Snuggled on our living room couch, between two girls wondering where their aunt’s new baby came from, seemed like the opportune moment to me. It wasn’t nearly as awkward as I thought.

Because apparently at this young age facts are facts. Young kids don’t know yet to giggle and ewwww and ask in shock, “You mean you and Daddy…?!” They just nodded along to the book’s definition of “the sex kind of love that only a husband and wife have.”

Opening up the space in your home for future conversations

We have two daughters, which made sex an easy conversation for a mom to have. We read the “how to make a baby” book while my husband was at work one day. But you know who they were dying to tell about the sperm that swims to the egg? Yup, dinnertime conversation with Daddy.

Both parents should be on board with the idea and be willing to inform and direct young minds to the truth of God’s design. Ideally, the sex talk won’t be a singular occurrence. Hopefully sharing the information will open up the space in your home as a place of regular conversation about sensitive topics with two open, involved parents.

I want our girls to feel comfortable talking to their dad about sex. I want my husband to know that he will talk to our girls about the value in and protection of their bodies, too. The more we can discuss delicate issues, the less shame there will be in the years ahead. And the more the girls will see us as experts to discuss ideas they overhear outside of our home.

Which has already happened to our six-year-old in first grade … who attends Christian school. In the middle of spelling test and recess talk on the ride home one afternoon, she asked, “Momma, remember that picture about boys’ bodies and girls’ bodies from the book?” She said a classmate had told her that our bodies are the same. “But that’s not true, is it?”

Telling your child about sex and gender

The foundation that we set in our home, with talks about sex on multiple occasions, has been a gift. Don’t shy away from talking to your young child about their body.

Potty training is an opportune time to do this. You’re explaining how to appropriately use their “private parts” in terms of the toilet. You might as well add in the intentional design and identity that comes with those specific parts.

Our beginning conversations went something like this: God made girls, and God made boys. Girls and boys are different because God wanted them to be different. God knew it would be good to make some people boys and some people girls. He created each of our bodies. He created each one just the right way with love and care.

We all know that potty training takes patience and you usually need something to pass the time while your little one sits and waits for the potty to happen. Use that time! Your child is a captive audience.

On occasion, I read to them parts of Psalm 139: “You knit me together in my mother’s womb.” Then I’d say, “That means God formed you and made you in my tummy! ‘You were fearfully and wonderfully made.’ He made you so carefully. And He did such a great job on you! He made you to show the world who He is!”

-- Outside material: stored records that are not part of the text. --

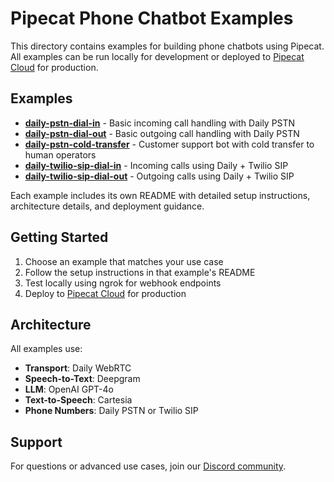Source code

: # Pipecat Phone Chatbot Examples

This directory contains examples for building phone chatbots using Pipecat. All examples can be run locally for development or deployed to [Pipecat Cloud](https://pipecat.daily.co) for production.

## Examples

- **[daily-pstn-dial-in](./daily-pstn-dial-in/)** - Basic incoming call handling with Daily PSTN
- **[daily-pstn-dial-out](./daily-pstn-dial-out/)** - Basic outgoing call handling with Daily PSTN
- **[daily-pstn-cold-transfer](./daily-pstn-cold-transfer/)** - Customer support bot with cold transfer to human operators
- **[daily-twilio-sip-dial-in](./daily-twilio-sip-dial-in/)** - Incoming calls using Daily + Twilio SIP
- **[daily-twilio-sip-dial-out](./daily-twilio-sip-dial-out/)** - Outgoing calls using Daily + Twilio SIP

Each example includes its own README with detailed setup instructions, architecture details, and deployment guidance.

## Getting Started

1. Choose an example that matches your use case
2. Follow the setup instructions in that example's README
3. Test locally using ngrok for webhook endpoints
4. Deploy to [Pipecat Cloud](https://pipecat.daily.co) for production

## Architecture

All examples use:

- **Transport**: Daily WebRTC
- **Speech-to-Text**: Deepgram
- **LLM**: OpenAI GPT-4o
- **Text-to-Speech**: Cartesia
- **Phone Numbers**: Daily PSTN or Twilio SIP

## Support

For questions or advanced use cases, join our [Discord community](https://discord.gg/pipecat).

When you’re ready for more guided conversations, it’s hard knowing what to say.  So books are an easy help for you and your child.  God’s Design for Sex is a five-book series to give you and your child an engaging, age-appropriate script to follow, starting at ages 1-3. We also found a book at our local library that was helpful called It’s Not the Stork.

The sooner the better

The sex and gender conversations in your home don’t have to be big, awkward productions. They don’t have to be embarrassing. And they certainly don’t need to be all planned out.

But they do need to happen. The sooner the better. And they need to continue, the more often the easier. They absolutely must be rooted in biblical truth about how God designed our bodies and gave us the gift of gender and sex.

Have you talked to your kids about sex yet? If not, no matter their age consider easing into the conversation in natural ways. You need to be the primary voice on the delicate and sensitive issue that your children will undoubtedly hear about much before you’re ready.

You might as well be the one to introduce them to the idea.